Jim Niedelman:
It is time once again for 4 Your Money. We’re joined by James Nelson, of NelsonCorp Wealth Management. Great to see you, James.

James Nelson:
Thanks, Jim. Good to see you too.

Jim Niedelman:
Back in April, we talked about tax strategy for investment accounts. The markets certainly look a lot different now. Are there still opportunities that you see for managing taxes in a portfolio?

James Nelson:
Absolutely. This year has been a case study for the importance of monitoring investments from a tax perspective. You mention markets look a little bit different, I think we’ve got a graph here that illustrates that.

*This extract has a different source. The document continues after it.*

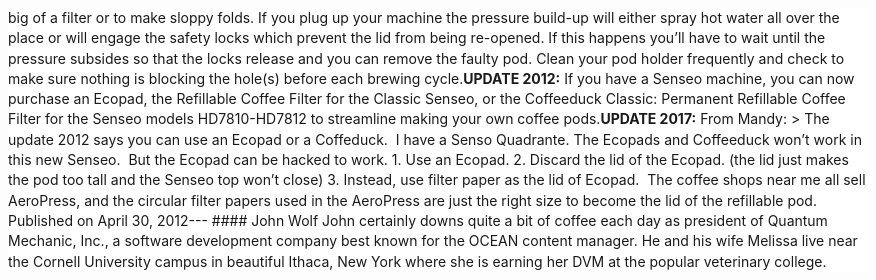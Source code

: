big of a filter or to make sloppy folds. If you plug up your machine the pressure build-up will either spray hot water all over the place or will engage the safety locks which prevent the lid from being re-opened. If this happens you’ll have to wait until the pressure subsides so that the locks release and you can remove the faulty pod. Clean your pod holder frequently and check to make sure nothing is blocking the hole(s) before each brewing cycle.**UPDATE 2012:** If you have a Senseo machine, you can now purchase an Ecopad, the Refillable Coffee Filter for the Classic Senseo, or the Coffeeduck Classic: Permanent Refillable Coffee Filter for the Senseo models HD7810-HD7812 to streamline making your own coffee pods.**UPDATE 2017:** From Mandy: > The update 2012 says you can use an Ecopad or a Coffeduck.  I have a Senso Quadrante. The Ecopads and Coffeeduck won’t work in this new Senseo.  But the Ecopad can be hacked to work. 1. Use an Ecopad. 2. Discard the lid of the Ecopad. (the lid just makes the pod too tall and the Senseo top won’t close) 3. Instead, use filter paper as the lid of Ecopad.  The coffee shops near me all sell AeroPress, and the circular filter papers used in the AeroPress are just the right size to become the lid of the refillable pod. Published on April 30, 2012--- #### John Wolf John certainly downs quite a bit of coffee each day as president of Quantum Mechanic, Inc., a software development company best known for the OCEAN content manager. He and his wife Melissa live near the Cornell University campus in beautiful Ithaca, New York where she is earning her DVM at the popular veterinary college.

It’s entirely different than what we saw to be to start the year. In March and April, the S&P 500 was down about 35%. Since then, things have really rebound and we’re in the position that we’re in right now.

James Nelson:
Now, the graph also illustrates the loss and gain harvesting. Those are two big items that people still have time to do before the end of the year. We all probably sold a position or took our medicine a little bit on a position earlier in the year. Likewise, we be probably all have some decent winners by now to end the year. Matching those up so we have an offsetting impact as far as from a tax perspective makes good sense.

Jim Niedelman:
Are there other opportunities beyond stocks? What about bonds, for example?

James Nelson:
Yeah, so bonds have been almost just as volatile as the stock market this year. Bonds have had a little bit of a wild year with interest rates plummeting. I mean, the 10-year government bond is sub 1%, which is amazing. It’s kind of caused us to rethink things a little bit. Bonds are not the most tax-efficient investment. Bonds traditionally are held in retirement accounts, where we’re not paying tax on an annual basis. It’s not a taxable account so those tax inefficient investments make good sense to go into the retirement accounts. Although this year, and maybe going forward with low interest rates, the return is really not that significant. So holding those investments in a taxable account probably will not hurt us in a big way, tax wise, and then taking advantage of some of those returns, as far as on stocks and the tax-deferred account, could make it sense going forward.

Jim Niedelman:
How important is this type of tax management? Will investors see much of an impact from it?

James Nelson:
Yeah. It all depends on a person’s situation, but yes, you could see a big impact. I mean, lots of studies have showed that just the gain and lost harvest state, matching those up on an annual basis can provide upwards of 1% additional return. It really doesn’t take a lot of effort. A lot of people should be considering that, again, by the end of the year. While we can’t control markets, we can control our tax decisions on the tax front and we’ve got time to do it.

Jim Niedelman:
James Nelson, NelsonCorp Wealth Management. Thanks so much for the discussion.

James Nelson:
Yeah. Thank you, Jim.

Jim Niedelman:
If you missed any of this conversation, we have that available online at OurQuadCities.com.